简体   繁体   中英

Sort pandas data frame based on values assigned in separate dictionary

I have excel tables of biographic events ranging from birth to death. In between, there are all kinds of professional and personal events, such as university graduation, marriage, or retirement. The preferred course of action would be to sort those by date for each person in the data set, but as these are historical data, we have no exact dates for most events.

My plan therefore is to assign a chronological value from "1" for birth to "100" for deatch to each event and rank other events higher or lower in between to be able to re-construct fuzzy timelines.

For the event coding, I have created a dictionary:


event_value_dict={"Sonstiges":0, 
                  "Geburt":1, 
                  "Taufe":2, 
                  "Primäre Bildungsstation":3, 
                  "Privatunterricht":3,
                  "Rezeption":4, # nicht sicher ob bezogen auf Studium?
                  "Zulassung":9, # vor dem Studium, oder z.B. auch zur Prüfung?
                  "Immatrikulation":10,
                  "Studium":11,
                  "Prüfungsverfahren":11,
                  "Graduation":12,
                  "Praktikum":13,
                  "Promotion":14,
                  "Wohnsitznahme": 20,
                  "Reise":20, # Events mit Code "20" können in der Lebensmitte mehrfach auftreten
                  "Nobilitierung":20,
                  "Aufnahme":20,
                  "Aufschwörung":20,
                  "Eheschließung":20,
                  "Funktionsausübung":20,
                  "erfolglose Bewerbung":20,
                  "Rejektion":20,
                  "Aufenthalt":20,
                  "mittelbare Nobilitierung":20,
                  " Privilegierung":20,
                  "Wappenbesserung":20,
                  "Introduktion":30, # bezogen worauf?
                  "Mitgliedschaft":30,
                  "Gesandtschaft":30, # vermutlich nicht für ganz junge Personen?
                  "Präsentation":30, # nicht sicher was das ist...
                  "Vokation":39, # Berufung an Uni?
                  "Ernennung":40,
                  "Amtseinführung":41,
                  "Vereidigung":41,
                  "Amtsantritt":42,
                  "Beförderung":44, # wie oft werden Personen durchschnittlich befördert?
                  "Ehrung":45, # vermutlich bei Personen ab Lebensmitte?
                  "Entlassung":50,
                  "Suspendierung":50,
                  "Absetzung":50,
                  "Resignation":50,
                  "Rücktritt":50,
                  "Pensionierung":90,
                  "Pension":91,
                  "Tod":100}

Is there a way to apply these values to a data frame when sorting by column without adding a new column or overwriting the old one? As we refine our research, these values will most likely change and new ones might be added, so I am looking for the most flexible system possible.

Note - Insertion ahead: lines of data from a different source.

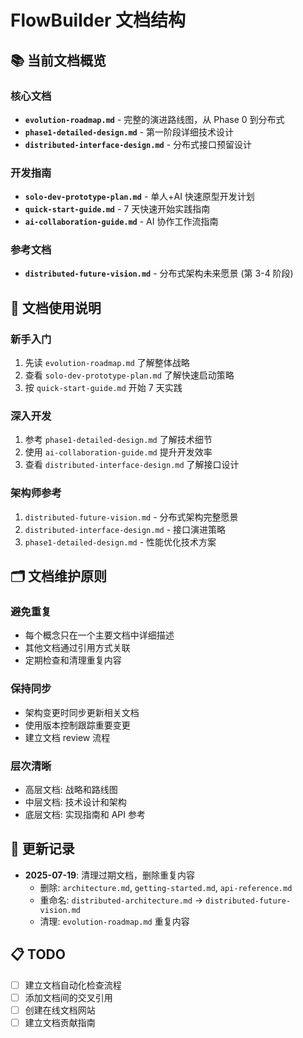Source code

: # FlowBuilder 文档结构

## 📚 当前文档概览

### 核心文档

-   **`evolution-roadmap.md`** - 完整的演进路线图，从 Phase 0 到分布式
-   **`phase1-detailed-design.md`** - 第一阶段详细技术设计
-   **`distributed-interface-design.md`** - 分布式接口预留设计

### 开发指南

-   **`solo-dev-prototype-plan.md`** - 单人+AI 快速原型开发计划
-   **`quick-start-guide.md`** - 7 天快速开始实践指南
-   **`ai-collaboration-guide.md`** - AI 协作工作流指南

### 参考文档

-   **`distributed-future-vision.md`** - 分布式架构未来愿景 (第 3-4 阶段)

## 📖 文档使用说明

### 新手入门

1. 先读 `evolution-roadmap.md` 了解整体战略
2. 查看 `solo-dev-prototype-plan.md` 了解快速启动策略
3. 按 `quick-start-guide.md` 开始 7 天实践

### 深入开发

1. 参考 `phase1-detailed-design.md` 了解技术细节
2. 使用 `ai-collaboration-guide.md` 提升开发效率
3. 查看 `distributed-interface-design.md` 了解接口设计

### 架构师参考

1. `distributed-future-vision.md` - 分布式架构完整愿景
2. `distributed-interface-design.md` - 接口演进策略
3. `phase1-detailed-design.md` - 性能优化技术方案

## 🗂️ 文档维护原则

### 避免重复

-   每个概念只在一个主要文档中详细描述
-   其他文档通过引用方式关联
-   定期检查和清理重复内容

### 保持同步

-   架构变更时同步更新相关文档
-   使用版本控制跟踪重要变更
-   建立文档 review 流程

### 层次清晰

-   高层文档: 战略和路线图
-   中层文档: 技术设计和架构
-   底层文档: 实现指南和 API 参考

## 🔄 更新记录

-   **2025-07-19**: 清理过期文档，删除重复内容
    -   删除: `architecture.md`, `getting-started.md`, `api-reference.md`
    -   重命名: `distributed-architecture.md` → `distributed-future-vision.md`
    -   清理: `evolution-roadmap.md` 重复内容

## 📋 TODO

-   [ ] 建立文档自动化检查流程
-   [ ] 添加文档间的交叉引用
-   [ ] 创建在线文档网站
-   [ ] 建立文档贡献指南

My current script correctly identifies unique names in the data sets and give me all the events connected with each person ( res_df ). For sorting, I am currently using:

res_sorted=res_df.sort_values(by =['event_type', 'event_start']) # sort by event, then date

At the moment, the event names are sorted alphabetically. How can I replace this (temporarily) for values from the above dictionary?

I think that the map function might be a good solution (cf. https://kanoki.org/2019/04/06/pandas-map-dictionary-values-with-dataframe-columns/ ), but perhaps users here have other ideas.

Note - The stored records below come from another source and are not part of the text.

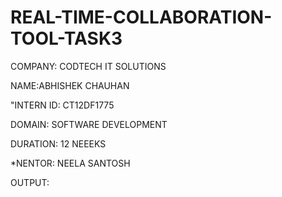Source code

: # REAL-TIME-COLLABORATION-TOOL-TASK3
COMPANY: CODTECH IT SOLUTIONS

NAME:ABHISHEK CHAUHAN

"INTERN ID: CT12DF1775

DOMAIN: SOFTWARE DEVELOPMENT

DURATION: 12 NEEEKS

*NENTOR: NEELA SANTOSH

 OUTPUT:
 
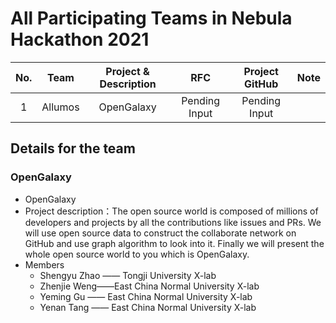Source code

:  # All Participating Teams in Nebula Hackathon 2021
 
|No.|Team|Project & Description|RFC| Project GitHub| Note |
|:--:|:--:|:--:|:--:|:--:|:--:|
|1| Allumos|OpenGalaxy |Pending Input|Pending Input||

## Details for the team

### OpenGalaxy

* OpenGalaxy
* Project description：The open source world is composed of millions of developers and projects by all the contributions like issues and PRs. We will use open source data to construct the collaborate network on GitHub and use graph algorithm to look into it. Finally we will present the whole open source world to you which is OpenGalaxy.
* Members
    * Shengyu Zhao —— Tongji University X-lab
    * Zhenjie Weng——East China Normal University X-lab
    * Yeming Gu —— East China Normal University X-lab
    * Yenan Tang —— East China Normal University X-lab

Maybe it's a naive idea but I would duplicate your event_type column use your dictionary to replace the event names by the numbers:

res_df.replace({"event_type_duplicated_column": event_value_dict})

And sort by this new column with the replaced values.

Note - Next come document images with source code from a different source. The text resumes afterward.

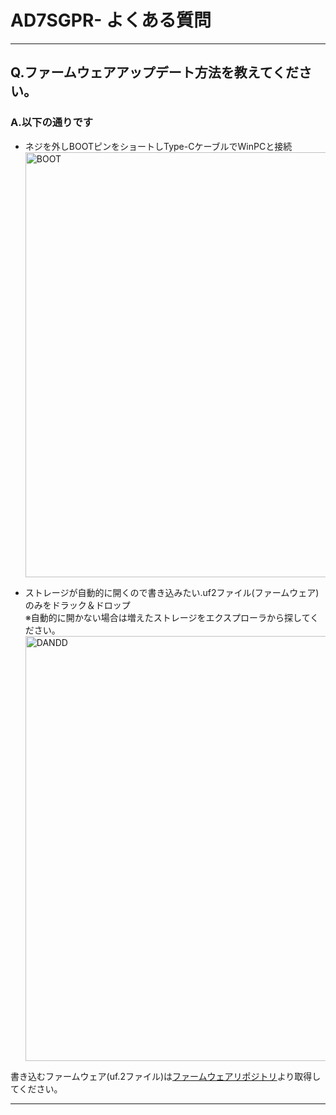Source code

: # AD7SGPR- よくある質問
<!-- //コメント
---

## Q.XXX ？

### A.YYY 

ZZZ

---

//終わり  -->
---
## Q.ファームウェアアップデート方法を教えてください。

### A.以下の通りです

- ネジを外しBOOTピンをショートしType-CケーブルでWinPCと接続  
<img src="https://github.com/bit-trade-one/AD7SGPR/assets/85532743/86b9a6cc-f75d-45a3-aada-19151f7fa306"
        alt="BOOT" width="680px">


- ストレージが自動的に開くので書き込みたい.uf2ファイル(ファームウェア)のみをドラック＆ドロップ  
※自動的に開かない場合は増えたストレージをエクスプローラから探してください。  
   <img src="https://github.com/bit-trade-one/AD7SGPR/assets/85532743/97b60f74-9ef7-48c6-b710-a65a8bdad486"
        alt="DANDD" width="680px">

  
書き込むファームウェア(uf.2ファイル)は[ファームウェアリポジトリ](https://github.com/bit-trade-one/AD7SGPR-FW)より取得してください。

---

Assuming the dict is ordered as it is now...

I really like the answer found here .

df['event_value'] = df['event_value'].astype('category')
not_in_list = df['event_value'].cat.categories.difference(list(event_value_dict))
df['event_value'] = df['event_value'].cat.set_categories(np.hstack((list(event_value_dict), not_in_list)), ordered=True)

df = df.sort_values('event_value')

This is what my complete script using the map solution looks like:


import csv
import pandas as pd
import numpy as np

# Paths of locally synchronised EXCEL files
# all project members can adjust paths according to their own file structure

factoids='C:\\Users\\#####\\####.xlsx'

# classify events

#f=pd.read_excel(factoids)
#events_f=(f[['event_type']])
#search_event=events_f.drop_duplicates()
#print(search_event)

event_value_dict={"Sonstiges":0, 
                  "Geburt":1, 
                  "Taufe":2, 
                  "Primäre Bildungsstation":3, 
                  "Privatunterricht":3,
                  "Rezeption":4, # nicht sicher ob bezogen auf Studium?
                  "Zulassung":9, # vor dem Studium, oder z.B. auch zur Prüfung?
                  "Immatrikulation":10,
                  "Studium":11,
                  "Prüfungsverfahren":11,
                  "Graduation":12,
                  "Praktikum":13,
                  "Promotion":14,
                  "Wohnsitznahme": 20,
                  "Reise":20, # Events mit Code "20" können in der Lebensmitte mehrfach auftreten
                  "Nobilitierung":20,
                  "Aufnahme":20,
                  "Aufschwörung":20,
                  "Eheschließung":20,
                  "Funktionsausübung":20,
                  "erfolglose Bewerbung":20,
                  "Rejektion":20,
                  "Aufenthalt":20,
                  "mittelbare Nobilitierung":20,
                  " Privilegierung":20,
                  "Wappenbesserung":20,
                  "Introduktion":30, # bezogen worauf?
                  "Mitgliedschaft":30,
                  "Gesandtschaft":30, # vermutlich nicht für ganz junge Personen?
                  "Präsentation":30, # nicht sicher was das ist...
                  "Vokation":39, # Berufung an Uni?
                  "Ernennung":40,
                  "Amtseinführung":41,
                  "Vereidigung":41,
                  "Amtsantritt":42,
                  "Beförderung":44, # wie oft werden Personen durchschnittlich befördert?
                  "Ehrung":45, # vermutlich bei Personen ab Lebensmitte?
                  "Entlassung":50,
                  "Suspendierung":50,
                  "Absetzung":50,
                  "Resignation":50,
                  "Rücktritt":50,
                  "Pensionierung":90,
                  "Pension":91,
                  "Tod":100}

# read person list

f=pd.read_excel(factoids)
pers_name_f=(f[['pers_name']]) 
search_df=pers_name_f.drop_duplicates() # remove duplicates
search_list=search_df['pers_name'].tolist()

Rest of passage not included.